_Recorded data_
━━━━━━━━━━━━━━━━

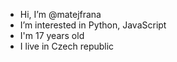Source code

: - Hi, I’m @matejfrana
- I’m interested in Python, JavaScript
- I'm 17 years old
- I live in Czech republic


<!---
matejfrana/matejfrana is a ✨ special ✨ repository because its `README.md` (this file) appears on your GitHub profile.
You can click the Preview link to take a look at your changes.
--->
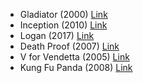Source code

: - Gladiator (2000) [Link](https://www.imdb.com/title/tt0172495/?ref_=fn_al_tt_1)
- Inception (2010) [Link](https://www.imdb.com/title/tt1375666/)
- Logan (2017) [Link](https://www.imdb.com/title/tt3315342/)
- Death Proof (2007) [Link](https://www.imdb.com/title/tt1028528/)
- V for Vendetta (2005) [Link](https://www.imdb.com/title/tt0434409/)
- Kung Fu Panda (2008) [Link](https://www.imdb.com/title/tt0441773/)
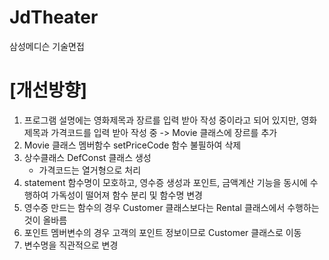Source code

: # JdTheater
삼성메디슨 기술면접

# [개선방향]
1. 프로그램 설명에는 영화제목과 장르를 입력 받아 작성 중이라고 되어 있지만,
   영화제목과 가격코드를 입력 받아 작성 중 -> Movie 클래스에 장르를 추가
2. Movie 클래스 멤버함수 setPriceCode 함수 불필하여 삭제
3. 상수클래스 DefConst 클래스 생성
   - 가격코드는 열거형으로 처리
4. statement 함수명이 모호하고, 영수증 생성과 포인트, 금액계산 기능을 동시에 수행하여 가독성이 떨어져 함수 분리 및 함수명 변경
5. 영수증 만드는 함수의 경우 Customer 클래스보다는 Rental 클래스에서 수행하는 것이 올바름
6. 포인트 멤버변수의 경우 고객의 포인트 정보이므로 Customer 클래스로 이동
7. 변수명을 직관적으로 변경
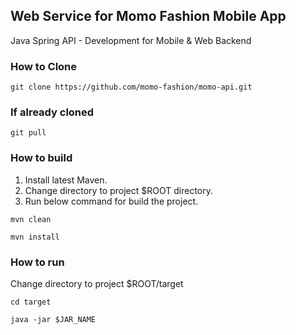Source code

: ## Web Service for Momo Fashion Mobile App
Java Spring API - Development for Mobile &amp; Web Backend

### How to Clone

`git clone https://github.com/momo-fashion/momo-api.git`

### If already cloned

`git pull`

### How to build

1. Install latest Maven.
2. Change directory to project $ROOT directory.
3. Run below command for build the project.

`mvn clean`

`mvn install`

### How to run

Change directory to project $ROOT/target

`cd target`

`java -jar $JAR_NAME`
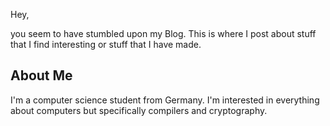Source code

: Hey,

you seem to have stumbled upon my Blog. This is where I post about stuff that I find interesting or stuff that I have made.

## About Me
I'm a computer science student from Germany. I'm interested in everything about computers but specifically compilers and cryptography.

━━━━━━━━━━━━━━━━

_Assignment_
Extract each line from the entries above that contains the string "interested".

_Solution to this task_
- I’m interested in Python, JavaScript
I'm a computer science student from Germany. I'm interested in everything about computers but specifically compilers and cryptography.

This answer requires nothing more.